Starting up Lollipop Chainsaw, I’m greeted with erotic camera pans of Juliet Starling in bed. “Welcome to my bedroom! Don’t think any funny business is going to happen just because I invited you up here!” her voice-over tells me, as Juliet wakes up and the camera angles get even more suggestive. But don’t worry – it just so happens to be Juliet’s 18th birthday, so the casual shot up her skirt is A-OK! Also, Juliet loves lollipops, even though they make her “sooo FAT!”

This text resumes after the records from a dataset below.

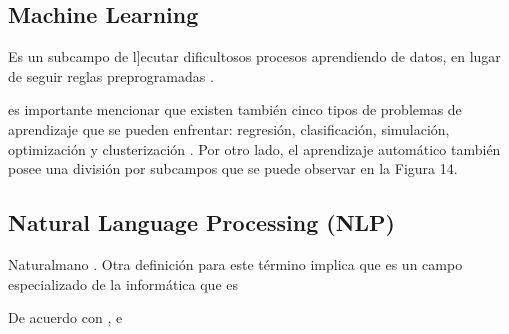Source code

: \subsection{Machine Learning}
 Es un subcampo de l]ecutar dificultosos procesos aprendiendo de datos, en lugar de seguir reglas preprogramadas \parencite{tec_royal2017machine}.

 es importante mencionar que existen también cinco tipos de problemas de aprendizaje que se pueden enfrentar: regresión, clasificación, simulación, optimización y clusterización \parencite{bk_gollapudi2016practical}. Por otro lado, el aprendizaje automático también posee una división por subcampos que se puede observar en la Figura 14.
 \subsection{Natural Language Processing (NLP)}
 Naturalmano \parencite{bk_goyal2018deep}. Otra definición para este término implica que es un campo especializado de la informática que es

 De acuerdo con \citet{bk_goyal2018deep}, e
 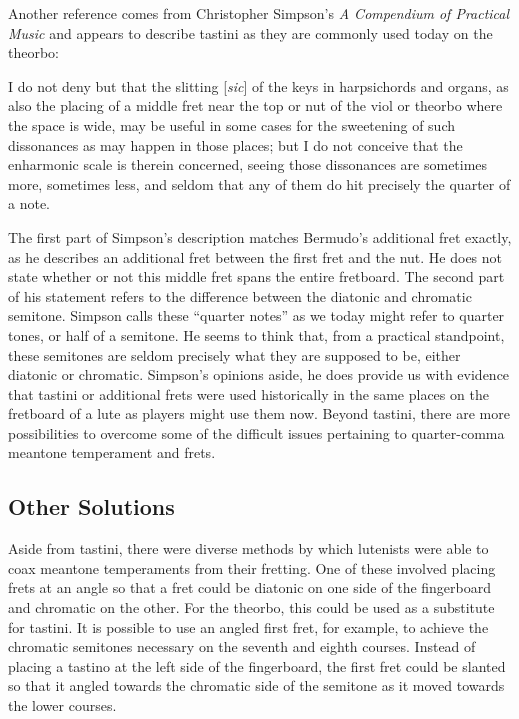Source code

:Another reference comes from Christopher Simpson's \textit{A Compendium of Practical
Music} and appears to describe tastini as they are commonly used today on the theorbo:
\begin{blocks}
I do not deny but that the slitting [\textit{sic}] of the keys in harpsichords and organs, as also the
placing of a middle fret near the top or nut of the viol or theorbo where the space is
wide, may be useful in some cases for the sweetening of such dissonances as may happen
in those places; but I do not conceive that the enharmonic scale is therein concerned,
seeing those dissonances are sometimes more, sometimes less, and seldom that any of them
do hit precisely the quarter of a note. \autocite[51]{CS:1}
\end{blocks}
The first part of Simpson's description matches Bermudo's additional fret exactly, as he describes
an additional fret between the first fret and the nut.  He does not state whether or not this middle
fret spans the entire fretboard.  The second part of his statement refers to the difference between
the diatonic and chromatic semitone. Simpson calls these ``quarter notes'' as we today might refer
to quarter tones, or half of a semitone.  He seems to think that, from a practical standpoint, these
semitones are seldom precisely what they are supposed to be, either diatonic or chromatic. Simpson's
opinions aside, he does provide us with evidence that tastini or additional frets were used
historically in the same places on the fretboard of a lute as players might use them now.  Beyond
tastini, there are more possibilities to overcome some of the difficult issues pertaining to
quarter-comma meantone temperament and frets.

\subsection{Other Solutions}

Aside from tastini, there were diverse methods by which lutenists were able to
coax meantone temperaments from their fretting.  One of these involved placing frets at
an angle so that a fret could be diatonic on one side of the fingerboard and chromatic on
the other.  For the theorbo, this could be used as a substitute for tastini.  It
is possible to use an angled first fret, for example, to achieve the chromatic
semitones necessary on the seventh and eighth courses.  Instead of placing a tastino at
the left side of the fingerboard, the first fret could be slanted so that it
angled towards the chromatic side of the semitone as it moved towards the
lower courses.

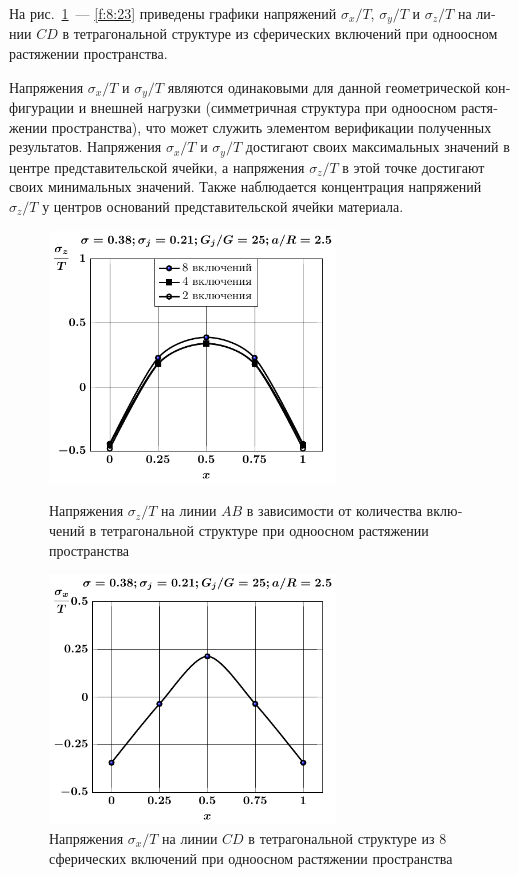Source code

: \begin{russian}
На рис.~\ref{f:8:21}~--- \ref{f:8:23} приведены графики напряжений $\sigma_x/T$, $\sigma_y/T$ и $\sigma_z/T$ на линии $CD$ в тетрагональной структуре из сферических включений при одноосном растяжении пространства.{\sloppy\par}

Напряжения $\sigma_x/T$ и $\sigma_y/T$ являются одинаковыми для данной геометрической конфигурации и внешней нагрузки (симметричная структура при одноосном растяжении пространства), что может служить элементом верификации полученных результатов. Напряжения $\sigma_x/T$ и $\sigma_y/T$ достигают своих максимальных значений в центре представительской ячейки, а напряжения $\sigma_z/T$ в этой точке достигают своих минимальных значений. Также наблюдается концентрация напряжений $\sigma_z/T$ у центров оснований представительской ячейки материала.

\begin{figure}[h!]
\centering\footnotesize
\parbox[b]{7.5cm}{\centering\includegraphics[width=7.6cm]{inc8-4-2-a25-d95-g25-sig_z-spheres-tension1.pdf}
\caption{Напряжения $\sigma_z/T$ на линии  $AB$ в зависимости от количества включений в тетрагональной структуре при одноосном растяжении пространства
\label{f:8:20}}}\hfil\hfil
\parbox[b]{7.5cm}{\centering\includegraphics[width=7.6cm]{inc8-a25-d95-g25-c-c-sig_x-spheres-tension1.pdf}
\caption{Напряжения $\sigma_x/T$ на линии $CD$ в тетрагональной структуре из 8 сферических включений при одноосном растяжении пространства
\label{f:8:21}}}
\end{figure}


\end{russian}

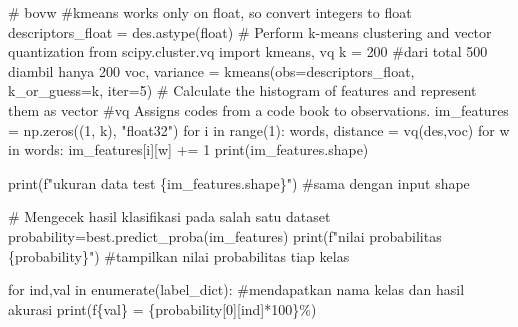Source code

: \documentclass[
  letterpaper,
  DIV=11,
  numbers=noendperiod]{scrreprt}
\newenvironment{Shaded}{\begin{snugshade}}{\end{snugshade}}
\newcommand{\BuiltInTok}[1]{\textcolor[rgb]{0.00,0.23,0.31}{#1}}
\newcommand{\CommentTok}[1]{\textcolor[rgb]{0.37,0.37,0.37}{#1}}
\newcommand{\ControlFlowTok}[1]{\textcolor[rgb]{0.00,0.23,0.31}{#1}}
\newcommand{\DecValTok}[1]{\textcolor[rgb]{0.68,0.00,0.00}{#1}}
\newcommand{\ImportTok}[1]{\textcolor[rgb]{0.00,0.46,0.62}{#1}}
\newcommand{\KeywordTok}[1]{\textcolor[rgb]{0.00,0.23,0.31}{#1}}
\newcommand{\NormalTok}[1]{\textcolor[rgb]{0.00,0.23,0.31}{#1}}
\newcommand{\OperatorTok}[1]{\textcolor[rgb]{0.37,0.37,0.37}{#1}}
\newcommand{\SpecialCharTok}[1]{\textcolor[rgb]{0.37,0.37,0.37}{#1}}
\newcommand{\SpecialStringTok}[1]{\textcolor[rgb]{0.13,0.47,0.30}{#1}}
\newcommand{\StringTok}[1]{\textcolor[rgb]{0.13,0.47,0.30}{#1}}
\begin{document}
\begin{Shaded}
\begin{Highlighting}[]
\CommentTok{\# bovw}
\CommentTok{\#kmeans works only on float, so convert integers to float}
\NormalTok{descriptors\_float }\OperatorTok{=}\NormalTok{ des.astype(}\BuiltInTok{float}\NormalTok{)  }
\CommentTok{\# Perform k{-}means clustering and vector quantization}
\ImportTok{from}\NormalTok{ scipy.cluster.vq }\ImportTok{import}\NormalTok{ kmeans, vq}
\NormalTok{k }\OperatorTok{=} \DecValTok{200}  \CommentTok{\#dari total 500 diambil hanya 200}
\NormalTok{voc, variance }\OperatorTok{=}\NormalTok{ kmeans(obs}\OperatorTok{=}\NormalTok{descriptors\_float, k\_or\_guess}\OperatorTok{=}\NormalTok{k, }\BuiltInTok{iter}\OperatorTok{=}\DecValTok{5}\NormalTok{) }
\CommentTok{\# Calculate the histogram of features and represent them as vector}
\CommentTok{\#vq Assigns codes from a code book to observations.}
\NormalTok{im\_features }\OperatorTok{=}\NormalTok{ np.zeros((}\DecValTok{1}\NormalTok{, k), }\StringTok{"float32"}\NormalTok{)}
\ControlFlowTok{for}\NormalTok{ i }\KeywordTok{in} \BuiltInTok{range}\NormalTok{(}\DecValTok{1}\NormalTok{):}
\NormalTok{    words, distance }\OperatorTok{=}\NormalTok{ vq(des,voc)}
    \ControlFlowTok{for}\NormalTok{ w }\KeywordTok{in}\NormalTok{ words:}
\NormalTok{        im\_features[i][w] }\OperatorTok{+=} \DecValTok{1}
\BuiltInTok{print}\NormalTok{(im\_features.shape)}

\BuiltInTok{print}\NormalTok{(}\SpecialStringTok{f"ukuran data test }\SpecialCharTok{\{}\NormalTok{im\_features}\SpecialCharTok{.}\NormalTok{shape}\SpecialCharTok{\}}\SpecialStringTok{"}\NormalTok{) }\CommentTok{\#sama dengan input shape}

\CommentTok{\# Mengecek hasil klasifikasi pada salah satu dataset}
\NormalTok{probability}\OperatorTok{=}\NormalTok{best.predict\_proba(im\_features)}
\BuiltInTok{print}\NormalTok{(}\SpecialStringTok{f"nilai probabilitas }\SpecialCharTok{\{}\NormalTok{probability}\SpecialCharTok{\}}\SpecialStringTok{"}\NormalTok{) }\CommentTok{\#tampilkan nilai probabilitas tiap kelas}



\ControlFlowTok{for}\NormalTok{ ind,val }\KeywordTok{in} \BuiltInTok{enumerate}\NormalTok{(label\_dict): }\CommentTok{\#mendapatkan nama kelas dan hasil akurasi}
    \BuiltInTok{print}\NormalTok{(}\SpecialStringTok{f\textquotesingle{}}\SpecialCharTok{\{}\NormalTok{val}\SpecialCharTok{\}}\SpecialStringTok{ = }\SpecialCharTok{\{}\NormalTok{probability[}\DecValTok{0}\NormalTok{][ind]}\OperatorTok{*}\DecValTok{100}\SpecialCharTok{\}}\SpecialStringTok{\%\textquotesingle{}}\NormalTok{)}
    

\end{Highlighting}
\end{Shaded}
\end{document}
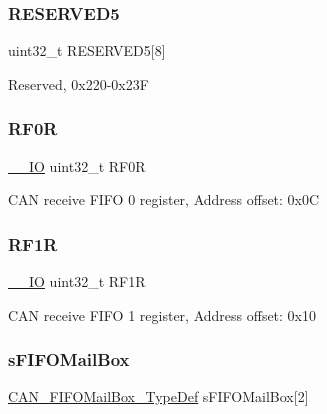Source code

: \subsubsection{\texorpdfstring{R\+E\+S\+E\+R\+V\+E\+D5}{RESERVED5}}
{\footnotesize\ttfamily uint32\+\_\+t R\+E\+S\+E\+R\+V\+E\+D5\mbox{[}8\mbox{]}}

Reserved, 0x220-\/0x23F \mbox{\label{struct_c_a_n___type_def_accf4141cee239380d0ad4634ee21dbf6}} 
\subsubsection{\texorpdfstring{R\+F0R}{RF0R}}
{\footnotesize\ttfamily \mbox{\hyperlink{core__sc300_8h_aec43007d9998a0a0e01faede4133d6be}{\+\_\+\+\_\+\+IO}} uint32\+\_\+t R\+F0R}

C\+AN receive F\+I\+FO 0 register, Address offset\+: 0x0C \mbox{\label{struct_c_a_n___type_def_a02b589bb589df4f39e549dca4d5abb08}} 
\subsubsection{\texorpdfstring{R\+F1R}{RF1R}}
{\footnotesize\ttfamily \mbox{\hyperlink{core__sc300_8h_aec43007d9998a0a0e01faede4133d6be}{\+\_\+\+\_\+\+IO}} uint32\+\_\+t R\+F1R}

C\+AN receive F\+I\+FO 1 register, Address offset\+: 0x10 \mbox{\label{struct_c_a_n___type_def_a21b030b34e131f7ef6ea273416449fe4}} 
\subsubsection{\texorpdfstring{s\+F\+I\+F\+O\+Mail\+Box}{sFIFOMailBox}}
{\footnotesize\ttfamily \mbox{\hyperlink{struct_c_a_n___f_i_f_o_mail_box___type_def}{C\+A\+N\+\_\+\+F\+I\+F\+O\+Mail\+Box\+\_\+\+Type\+Def}} s\+F\+I\+F\+O\+Mail\+Box\mbox{[}2\mbox{]}}

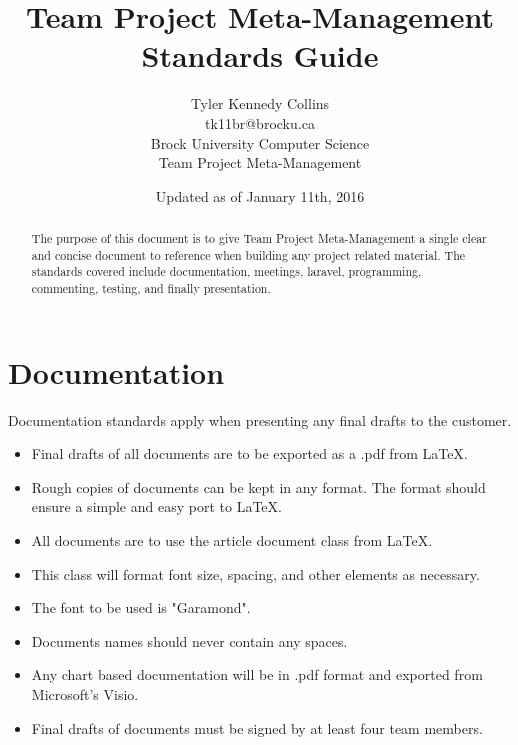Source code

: \documentclass[]{article}
\title{Team Project Meta-Management Standards Guide}
\author{Tyler Kennedy Collins\\ tk11br@brocku.ca\\ Brock University Computer Science\\Team Project Meta-Management\\}
\date{Updated as of January 11th, 2016}
\begin{document}
\maketitle

\thispagestyle{fancy}

\begin{abstract}
The purpose of this document is to give Team Project Meta-Management a single clear and concise document to reference when building any project related material. The standards covered include documentation, meetings, laravel, programming, commenting, testing, and finally presentation.
\end{abstract}

\section{Documentation}
Documentation standards apply when presenting any final drafts to the customer.
\begin{itemize}
	\item Final drafts of all documents are to be exported as a .pdf from LaTeX.
	\item Rough copies of documents can be kept in any format. The format should ensure a simple and easy port to LaTeX.
	\item All documents are to use the article document class from LaTeX.
	\item This class will format font size, spacing, and other elements as necessary.
	\item The font to be used is "Garamond".
	\item Documents names should never contain any spaces.
	\item Any chart based documentation will be in .pdf format and exported from Microsoft's Visio.
	\item Final drafts of documents must be signed by at least four team members.
\end{itemize}
\end{document}
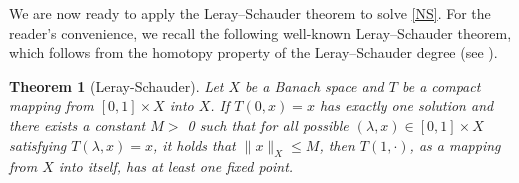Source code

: \documentclass[12pt]{amsart}
\newtheorem{theorem}{Theorem}[section]
\renewcommand{\div}{{\rm div \thinspace }}
\newcommand{\Bu}{{\boldsymbol{u}}}
\newcommand{\Bf}{{\boldsymbol{f}}}
\begin{document}
We are now ready to  apply the Leray–Schauder theorem to solve \eqref{NS}.
For the reader's convenience, we recall the following well-known Leray–Schauder theorem, which follows from the homotopy property of the Leray–Schauder degree (see \cite[Theorem 7.12]{Tsai18}).
\begin{theorem}
	[Leray-Schauder]\label{lem:Leray-Schauder}
	Let $X$ be a Banach space and $T$ be a compact mapping from $ [0, 1]\times X $ into $X$. If
	$T (0,x) = x$ has exactly one solution and there exists a constant $M>$  0 such that for all possible $(\lambda, x) \in 
	[0,1] \times  X$ satisfying $T ( \lambda, x) = x$, it holds that 
	$\|x\|_{X}\leq M$, then $T ( 1,\cdot)$, as a mapping from $X$ into
	itself, has at least one fixed point.   
\end{theorem}
\end{document}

Later in the game, I’m decapitating five zombies at once while the screen floods with sparkling rainbows. Toni Basil’s “Mickey!” blares in the background as I jump and kick a group of zombies, smashing them into the wall for another fireworks display. For a moment, Lollipop Chainsaw stops threatening to “shove a baseball bat up my ass” and turns into pure, sugar-coated fun. But only for a moment.
Lollipop Chainsaw is an unnecessary juxtaposition of silly fun and disgusting sexism. When not flying through the air and decapitating zombie hordes, Juliet is exposed to nasty insults I’ve never heard before. It’s like the team at Grasshopper dug through the absolute worst message board postings, mining for filthy word-nuggets to use in the game, and then discussed the pros and cons of each in a meeting titled “What Can We Threaten to Do to Juliet?”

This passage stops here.